Melé and Slick Don unofficially opened the evening’s proceedings with a set that left many unfulfilled.  With trap taking off and thriving in Britain in 2012, there was an air of excitement for Melé’s onus to deliver in moving away from the predominance of house music in the scene. However, a mixture of dull tracks and Slick Don’s incompetence in inspiring an eager crowd, lead to a somewhat subdued atmosphere. This midlands MC’s brummy twang simply did not lay well over Melé’s stateside influenced tracks. In fact, he was a bit of a nuisance. Yet, redemption came in the form of a flavor of old school garage including tracks such as Double 99’s ‘Rip Groove’ and T2’s ‘Heartbroken’.

David Rodigan achieved what Melé and Slick Don did not. His set consisted of numerous heartwarming family favourites such as Toots and the Maytals’ ‘54-46’. The reggae veteran triumphed in creating an especially contented crowd. Rodigan showcased what he’s done for many years through combining antique reggae and dancehall tracks with the new wave of contemporary dance music. Be that as it may, having viewed Rodigan in the past; this set was similar and predictable. Damien Marley’s ‘Welcome to Jamrock’ was all too expected.  

Hats off to Annie Mac, with a shrewd selection of mainstream music, she catered to this Manchester audience. The set was not expected to delve into the dark corners of the house music genre yet presented an assortment of producers that have established themselves at the top of the game this year such as Route 94 and Duke Dumont. However, Annie mixed it up with a few Hip hop and rap remixes ranging from Biggie’s ‘Hypnotize’ to ‘Bound 2’ and closed the set with the jungle anthem, ‘Original Nuttah’.

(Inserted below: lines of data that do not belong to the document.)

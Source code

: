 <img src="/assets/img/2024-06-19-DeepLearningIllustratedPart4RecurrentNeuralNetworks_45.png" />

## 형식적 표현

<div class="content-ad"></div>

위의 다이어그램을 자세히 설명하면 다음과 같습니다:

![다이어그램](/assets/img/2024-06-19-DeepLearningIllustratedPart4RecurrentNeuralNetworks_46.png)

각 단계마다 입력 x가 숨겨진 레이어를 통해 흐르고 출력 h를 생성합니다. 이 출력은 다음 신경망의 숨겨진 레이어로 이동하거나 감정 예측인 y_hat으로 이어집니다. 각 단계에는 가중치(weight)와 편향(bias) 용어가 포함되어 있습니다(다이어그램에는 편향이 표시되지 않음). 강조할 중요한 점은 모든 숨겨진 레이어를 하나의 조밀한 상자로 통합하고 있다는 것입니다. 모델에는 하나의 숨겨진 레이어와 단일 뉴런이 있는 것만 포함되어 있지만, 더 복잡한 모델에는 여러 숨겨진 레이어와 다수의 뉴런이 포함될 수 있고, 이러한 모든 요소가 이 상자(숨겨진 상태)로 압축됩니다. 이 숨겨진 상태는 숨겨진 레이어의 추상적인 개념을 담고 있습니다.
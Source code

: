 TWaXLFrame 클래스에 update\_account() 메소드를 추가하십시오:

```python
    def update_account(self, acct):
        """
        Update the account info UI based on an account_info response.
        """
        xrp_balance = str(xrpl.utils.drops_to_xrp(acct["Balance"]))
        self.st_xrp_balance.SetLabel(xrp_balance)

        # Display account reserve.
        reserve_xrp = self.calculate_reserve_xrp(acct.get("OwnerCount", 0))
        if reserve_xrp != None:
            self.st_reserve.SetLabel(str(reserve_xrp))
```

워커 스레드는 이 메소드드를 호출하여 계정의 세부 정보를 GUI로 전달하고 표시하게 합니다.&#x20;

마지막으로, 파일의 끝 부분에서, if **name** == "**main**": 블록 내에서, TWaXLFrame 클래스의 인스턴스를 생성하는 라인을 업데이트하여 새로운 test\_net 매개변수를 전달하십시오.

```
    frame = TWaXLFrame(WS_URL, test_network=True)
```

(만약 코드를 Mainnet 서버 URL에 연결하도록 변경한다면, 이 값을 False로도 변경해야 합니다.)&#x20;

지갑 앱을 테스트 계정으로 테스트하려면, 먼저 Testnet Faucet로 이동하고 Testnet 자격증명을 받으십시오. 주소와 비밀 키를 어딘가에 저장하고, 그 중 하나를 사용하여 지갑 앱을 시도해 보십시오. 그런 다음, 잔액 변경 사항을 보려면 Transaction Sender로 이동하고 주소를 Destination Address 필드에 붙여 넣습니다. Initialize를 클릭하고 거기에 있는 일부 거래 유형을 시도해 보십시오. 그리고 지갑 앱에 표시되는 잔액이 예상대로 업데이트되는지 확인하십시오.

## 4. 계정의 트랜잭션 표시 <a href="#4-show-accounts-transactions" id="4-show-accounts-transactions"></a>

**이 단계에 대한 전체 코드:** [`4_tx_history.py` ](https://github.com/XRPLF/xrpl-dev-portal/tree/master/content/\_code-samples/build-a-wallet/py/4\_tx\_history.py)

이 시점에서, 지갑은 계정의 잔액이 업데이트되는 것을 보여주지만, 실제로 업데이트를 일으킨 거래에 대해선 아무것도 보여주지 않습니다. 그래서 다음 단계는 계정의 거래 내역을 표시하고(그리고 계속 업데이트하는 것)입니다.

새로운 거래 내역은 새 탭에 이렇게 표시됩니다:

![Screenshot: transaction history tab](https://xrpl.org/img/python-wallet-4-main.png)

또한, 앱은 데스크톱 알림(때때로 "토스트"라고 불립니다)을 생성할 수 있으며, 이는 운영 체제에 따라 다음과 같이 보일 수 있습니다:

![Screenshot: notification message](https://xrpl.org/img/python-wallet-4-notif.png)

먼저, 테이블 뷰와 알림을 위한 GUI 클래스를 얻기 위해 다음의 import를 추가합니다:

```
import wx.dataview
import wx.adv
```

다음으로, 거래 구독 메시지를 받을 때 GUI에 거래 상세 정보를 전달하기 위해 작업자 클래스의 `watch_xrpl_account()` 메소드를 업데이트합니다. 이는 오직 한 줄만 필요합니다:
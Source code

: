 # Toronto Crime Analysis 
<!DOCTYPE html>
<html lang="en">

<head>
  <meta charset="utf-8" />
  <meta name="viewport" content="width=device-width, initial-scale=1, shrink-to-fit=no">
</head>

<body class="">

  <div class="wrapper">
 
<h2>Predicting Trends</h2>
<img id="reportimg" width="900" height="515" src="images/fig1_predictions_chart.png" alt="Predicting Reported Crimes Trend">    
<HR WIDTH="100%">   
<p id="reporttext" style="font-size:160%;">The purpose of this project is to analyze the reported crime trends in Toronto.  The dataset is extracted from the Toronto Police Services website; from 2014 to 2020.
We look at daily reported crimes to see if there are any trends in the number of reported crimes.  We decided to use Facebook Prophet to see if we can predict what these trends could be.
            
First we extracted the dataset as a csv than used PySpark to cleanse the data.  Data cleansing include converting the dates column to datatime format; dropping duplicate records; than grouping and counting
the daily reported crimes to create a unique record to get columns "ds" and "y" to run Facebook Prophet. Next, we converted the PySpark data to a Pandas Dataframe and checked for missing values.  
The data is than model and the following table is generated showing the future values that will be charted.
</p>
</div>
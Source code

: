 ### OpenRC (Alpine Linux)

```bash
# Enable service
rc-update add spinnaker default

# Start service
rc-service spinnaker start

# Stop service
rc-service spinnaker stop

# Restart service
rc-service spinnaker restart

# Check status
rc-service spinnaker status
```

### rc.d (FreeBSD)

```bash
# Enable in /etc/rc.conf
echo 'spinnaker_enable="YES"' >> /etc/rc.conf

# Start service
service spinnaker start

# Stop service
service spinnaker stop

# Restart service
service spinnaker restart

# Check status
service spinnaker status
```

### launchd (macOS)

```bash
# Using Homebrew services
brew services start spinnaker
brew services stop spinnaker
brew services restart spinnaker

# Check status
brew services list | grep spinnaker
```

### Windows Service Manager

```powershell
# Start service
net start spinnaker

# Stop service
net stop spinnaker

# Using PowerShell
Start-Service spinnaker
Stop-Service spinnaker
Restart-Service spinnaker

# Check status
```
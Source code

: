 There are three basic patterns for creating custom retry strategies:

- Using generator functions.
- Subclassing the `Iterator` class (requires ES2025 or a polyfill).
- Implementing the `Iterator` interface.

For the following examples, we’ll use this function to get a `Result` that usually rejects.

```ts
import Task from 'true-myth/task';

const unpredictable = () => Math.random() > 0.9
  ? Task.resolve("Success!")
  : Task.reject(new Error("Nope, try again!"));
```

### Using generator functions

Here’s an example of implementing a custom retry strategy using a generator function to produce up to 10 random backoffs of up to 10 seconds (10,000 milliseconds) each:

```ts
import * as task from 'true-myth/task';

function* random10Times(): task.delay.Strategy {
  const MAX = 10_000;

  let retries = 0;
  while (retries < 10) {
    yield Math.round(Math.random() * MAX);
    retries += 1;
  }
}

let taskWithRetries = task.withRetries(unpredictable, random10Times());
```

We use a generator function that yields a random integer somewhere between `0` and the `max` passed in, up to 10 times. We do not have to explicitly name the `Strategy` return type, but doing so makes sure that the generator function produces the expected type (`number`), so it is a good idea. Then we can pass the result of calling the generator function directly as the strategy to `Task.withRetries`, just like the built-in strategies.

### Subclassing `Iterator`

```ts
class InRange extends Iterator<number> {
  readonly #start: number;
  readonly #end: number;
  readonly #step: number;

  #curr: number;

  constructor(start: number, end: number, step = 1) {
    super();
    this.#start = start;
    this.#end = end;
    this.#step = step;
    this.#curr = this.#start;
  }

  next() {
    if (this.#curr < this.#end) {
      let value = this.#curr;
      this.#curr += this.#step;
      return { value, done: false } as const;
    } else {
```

Given the job of closing the night Redlight and Dread MC failed to give the punters a winning finale to the evening. The set was fairly uninspiring, Redlight seemed to be clutching onto his most crowd-pleasing productions and the audience thinned as people decided to call it a day. Dread MC, clearly unhappy with his transition in genre, held a look of discontent throughout the set. Redlight took the opportunity to unveil his new EP, ‘36’ which is to be released on the 10th of March.

As a venue The Albert Hall continues to be an amazing spectacle- its Amphitheatre style arena, lighting and visuals were truly mesmerizing. As the masses dispersed from the venue, two things became clear; everyone had a good time and Rodigan is still firmly deserving of his throne in the kingdom of selector royalty.